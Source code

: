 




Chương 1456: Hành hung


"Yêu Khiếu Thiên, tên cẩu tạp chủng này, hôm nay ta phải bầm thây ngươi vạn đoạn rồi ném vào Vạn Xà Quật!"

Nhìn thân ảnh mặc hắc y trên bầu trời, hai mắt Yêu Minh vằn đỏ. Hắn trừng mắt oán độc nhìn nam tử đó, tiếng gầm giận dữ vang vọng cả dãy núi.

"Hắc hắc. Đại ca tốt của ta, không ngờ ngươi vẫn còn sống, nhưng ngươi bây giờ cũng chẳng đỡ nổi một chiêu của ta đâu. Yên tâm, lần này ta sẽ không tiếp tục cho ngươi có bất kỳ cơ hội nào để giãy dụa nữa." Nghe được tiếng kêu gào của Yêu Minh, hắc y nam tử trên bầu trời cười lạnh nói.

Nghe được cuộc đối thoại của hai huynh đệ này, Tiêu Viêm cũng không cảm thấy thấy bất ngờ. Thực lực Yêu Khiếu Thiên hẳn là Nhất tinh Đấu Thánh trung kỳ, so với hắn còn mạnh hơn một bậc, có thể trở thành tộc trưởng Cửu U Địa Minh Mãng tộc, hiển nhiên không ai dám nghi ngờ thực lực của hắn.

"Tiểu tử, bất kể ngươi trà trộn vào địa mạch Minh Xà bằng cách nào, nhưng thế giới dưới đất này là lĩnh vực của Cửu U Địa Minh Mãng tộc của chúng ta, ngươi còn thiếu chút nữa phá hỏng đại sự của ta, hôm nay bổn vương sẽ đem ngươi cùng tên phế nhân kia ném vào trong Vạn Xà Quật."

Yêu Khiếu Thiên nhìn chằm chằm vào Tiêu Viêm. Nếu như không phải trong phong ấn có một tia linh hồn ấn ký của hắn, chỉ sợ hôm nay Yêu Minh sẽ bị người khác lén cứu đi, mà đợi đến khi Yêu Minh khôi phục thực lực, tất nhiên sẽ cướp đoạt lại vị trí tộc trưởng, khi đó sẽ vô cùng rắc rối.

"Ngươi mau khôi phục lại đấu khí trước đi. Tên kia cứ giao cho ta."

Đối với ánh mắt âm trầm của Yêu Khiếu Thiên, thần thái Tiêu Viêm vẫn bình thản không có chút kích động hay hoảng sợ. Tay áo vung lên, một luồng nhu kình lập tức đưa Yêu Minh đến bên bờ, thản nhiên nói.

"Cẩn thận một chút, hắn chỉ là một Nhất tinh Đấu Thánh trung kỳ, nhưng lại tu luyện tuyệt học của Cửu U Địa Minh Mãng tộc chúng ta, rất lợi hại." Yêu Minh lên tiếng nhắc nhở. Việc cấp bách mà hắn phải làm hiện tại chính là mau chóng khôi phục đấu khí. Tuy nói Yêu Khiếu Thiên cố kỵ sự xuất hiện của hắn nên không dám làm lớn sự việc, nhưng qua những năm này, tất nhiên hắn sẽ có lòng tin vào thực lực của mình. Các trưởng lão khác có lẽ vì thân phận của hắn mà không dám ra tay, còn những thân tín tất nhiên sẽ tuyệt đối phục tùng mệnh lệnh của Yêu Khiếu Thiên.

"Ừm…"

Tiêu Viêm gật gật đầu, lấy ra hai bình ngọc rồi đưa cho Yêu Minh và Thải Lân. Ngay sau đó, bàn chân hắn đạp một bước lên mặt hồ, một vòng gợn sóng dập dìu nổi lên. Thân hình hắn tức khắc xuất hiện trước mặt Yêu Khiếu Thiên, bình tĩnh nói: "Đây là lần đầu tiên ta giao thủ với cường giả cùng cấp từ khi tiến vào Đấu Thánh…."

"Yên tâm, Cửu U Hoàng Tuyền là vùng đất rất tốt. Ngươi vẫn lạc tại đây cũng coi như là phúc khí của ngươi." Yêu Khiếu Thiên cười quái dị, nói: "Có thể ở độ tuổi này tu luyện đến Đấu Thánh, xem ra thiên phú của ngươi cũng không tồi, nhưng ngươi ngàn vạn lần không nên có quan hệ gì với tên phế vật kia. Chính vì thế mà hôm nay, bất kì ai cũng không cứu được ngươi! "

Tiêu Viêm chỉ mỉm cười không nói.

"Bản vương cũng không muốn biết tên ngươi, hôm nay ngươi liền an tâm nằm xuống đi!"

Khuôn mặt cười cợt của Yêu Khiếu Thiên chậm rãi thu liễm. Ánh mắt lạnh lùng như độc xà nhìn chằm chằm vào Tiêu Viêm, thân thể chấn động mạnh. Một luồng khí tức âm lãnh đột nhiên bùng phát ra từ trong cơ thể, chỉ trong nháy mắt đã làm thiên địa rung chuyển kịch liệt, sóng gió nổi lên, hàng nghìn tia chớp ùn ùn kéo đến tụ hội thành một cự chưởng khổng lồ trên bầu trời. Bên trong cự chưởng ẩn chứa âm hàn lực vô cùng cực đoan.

> [Task requirements]: Transcribe exactly, and only, the lines from the opening line of the records through the line containing "cười lạnh nói.".

> [Solution to the problem]:
Source code

: 




Chương 1456: Hành hung


"Yêu Khiếu Thiên, tên cẩu tạp chủng này, hôm nay ta phải bầm thây ngươi vạn đoạn rồi ném vào Vạn Xà Quật!"

Nhìn thân ảnh mặc hắc y trên bầu trời, hai mắt Yêu Minh vằn đỏ. Hắn trừng mắt oán độc nhìn nam tử đó, tiếng gầm giận dữ vang vọng cả dãy núi.

"Hắc hắc. Đại ca tốt của ta, không ngờ ngươi vẫn còn sống, nhưng ngươi bây giờ cũng chẳng đỡ nổi một chiêu của ta đâu. Yên tâm, lần này ta sẽ không tiếp tục cho ngươi có bất kỳ cơ hội nào để giãy dụa nữa." Nghe được tiếng kêu gào của Yêu Minh, hắc y nam tử trên bầu trời cười lạnh nói.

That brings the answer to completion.